Sources that are "Less than IAEA Category 3 sources," are either sources that are very unlikely to cause permanent injury to individuals or contain a very small amount of radioactive material that would not cause any permanent injury. Some of these sources, such as moisture density gauges or thickness gauges that are Category 4, the amount of unshielded radioactive material, if not safely managed or securely protected, could possibly - although it is unlikely - temporarily injure someone who handled it or were otherwise in contact with it, or who were close to it for a period of many weeks. For additional information go to http://www-pub.iaea.org/MTCD/publications/PDF/Pub1227_web.pdf

This source is not amongst those sources or devices identified by the IAEA Code of Conduct for the Safety & Security of Radioactive Sources to be of concern from a radiological standpoint.

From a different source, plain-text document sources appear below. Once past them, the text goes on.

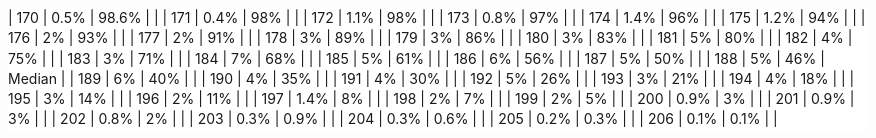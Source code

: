 | 170 | 0.5% | 98.6% |  |
| 171 | 0.4% | 98% |  |
| 172 | 1.1% | 98% |  |
| 173 | 0.8% | 97% |  |
| 174 | 1.4% | 96% |  |
| 175 | 1.2% | 94% |  |
| 176 | 2% | 93% |  |
| 177 | 2% | 91% |  |
| 178 | 3% | 89% |  |
| 179 | 3% | 86% |  |
| 180 | 3% | 83% |  |
| 181 | 5% | 80% |  |
| 182 | 4% | 75% |  |
| 183 | 3% | 71% |  |
| 184 | 7% | 68% |  |
| 185 | 5% | 61% |  |
| 186 | 6% | 56% |  |
| 187 | 5% | 50% |  |
| 188 | 5% | 46% | Median |
| 189 | 6% | 40% |  |
| 190 | 4% | 35% |  |
| 191 | 4% | 30% |  |
| 192 | 5% | 26% |  |
| 193 | 3% | 21% |  |
| 194 | 4% | 18% |  |
| 195 | 3% | 14% |  |
| 196 | 2% | 11% |  |
| 197 | 1.4% | 8% |  |
| 198 | 2% | 7% |  |
| 199 | 2% | 5% |  |
| 200 | 0.9% | 3% |  |
| 201 | 0.9% | 3% |  |
| 202 | 0.8% | 2% |  |
| 203 | 0.3% | 0.9% |  |
| 204 | 0.3% | 0.6% |  |
| 205 | 0.2% | 0.3% |  |
| 206 | 0.1% | 0.1% |  |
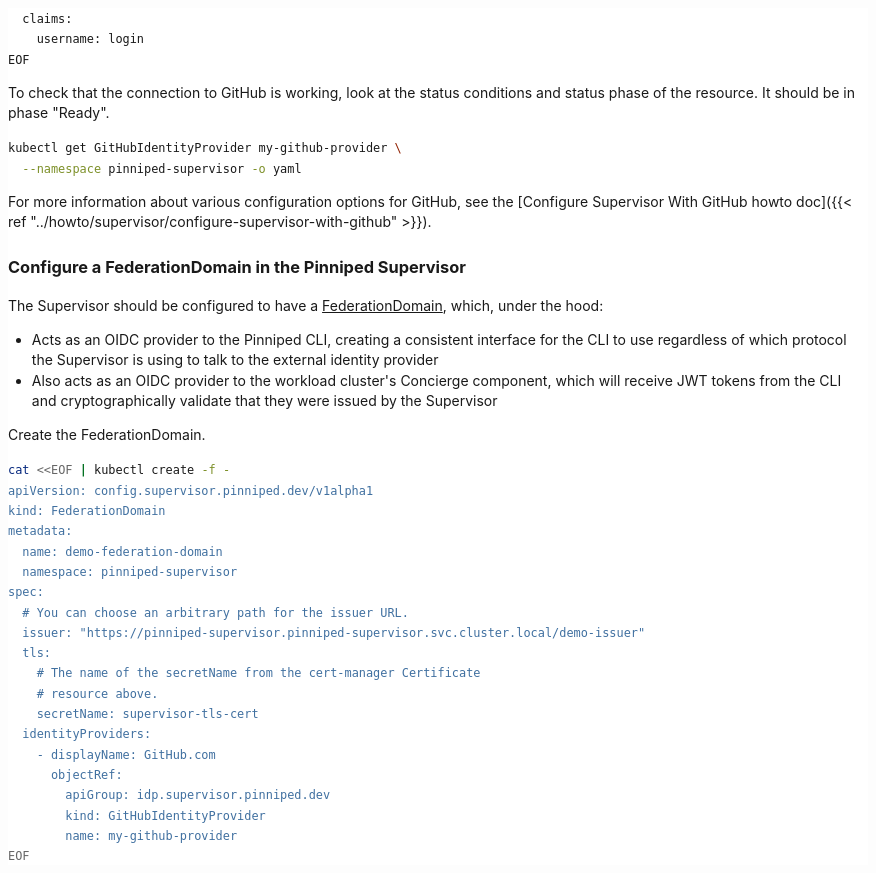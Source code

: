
 ```sh
  claims:
    username: login
EOF
```

To check that the connection to GitHub is working, look at the status conditions and status phase of the resource.
It should be in phase "Ready".

```sh
kubectl get GitHubIdentityProvider my-github-provider \
  --namespace pinniped-supervisor -o yaml
```

For more information about various configuration options for GitHub, see the
[Configure Supervisor With GitHub howto doc]({{< ref "../howto/supervisor/configure-supervisor-with-github" >}}).

### Configure a FederationDomain in the Pinniped Supervisor

The Supervisor should be configured to have a [FederationDomain](https://github.com/vmware/pinniped/blob/main/generated/latest/README.adoc#federationdomain), which, under the hood:
- Acts as an OIDC provider to the Pinniped CLI, creating a consistent interface for the CLI to use regardless
  of which protocol the Supervisor is using to talk to the external identity provider
- Also acts as an OIDC provider to the workload cluster's Concierge component, which will receive JWT tokens
  from the CLI and cryptographically validate that they were issued by the Supervisor

Create the FederationDomain.

```sh
cat <<EOF | kubectl create -f -
apiVersion: config.supervisor.pinniped.dev/v1alpha1
kind: FederationDomain
metadata:
  name: demo-federation-domain
  namespace: pinniped-supervisor
spec:
  # You can choose an arbitrary path for the issuer URL.
  issuer: "https://pinniped-supervisor.pinniped-supervisor.svc.cluster.local/demo-issuer"
  tls:
    # The name of the secretName from the cert-manager Certificate
    # resource above.
    secretName: supervisor-tls-cert
  identityProviders:
    - displayName: GitHub.com
      objectRef:
        apiGroup: idp.supervisor.pinniped.dev
        kind: GitHubIdentityProvider
        name: my-github-provider
EOF
```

Therefore is it being categorized as a less than Category 3 source

To top of page
Power Reactor Event Number: 46786
Facility: COMANCHE PEAK
Region: 4 State: TX
Unit: [ ] [2] [ ]
RX Type: [1] W-4-LP,[2] W-4-LP
NRC Notified By: RAUL MARTINEZ
HQ OPS Officer: JOHN KNOKE
Notification Date: 04/26/2011
Notification Time: 03:58 [ET]
Event Date: 04/26/2011
Event Time: 00:20 [CDT]
Last Update Date: 04/26/2011
Emergency Class: NON EMERGENCY
10 CFR Section:
50.72(b)(3)(v)(D) - ACCIDENT MITIGATION
Person (Organization):
MICHAEL HAY (R4DO)

Unit SCRAM Code RX CRIT Initial PWR Initial RX Mode Current PWR Current RX Mode
2 N Y 1 Startup 1 Startup

Event Text

SAFETY RELATED PIPING HAD UNACCEPTABLE AIR VOID

"Engineering reported that an ultrasonic [test] had identified an unacceptable air void in the horizontal run of suction piping from the Refueling Water Storage Tank (RWST) to the Safety Injection pumps, Residual Heat Removal pumps, and Containment Spray pumps. Technical Specification 3.0.3 was entered at 0020 CDT[on] 04/26/2011, and actions were started to remove the [air] void by venting of the suction pipe. Unit 2 was in progress of low power physics testing following refueling outage 2RF12. Inspection for [air] voids is in response to NRC generic letter on voiding in ECCS piping.

"The void was removed from the system by venting. Engineering confirmed with ultrasonic [test] that the void was removed, and Technical Specification 3.0.3 was exited at 0143 CDT [on] 04/26/2011."

The licensee has notified the NRC Resident Inspector.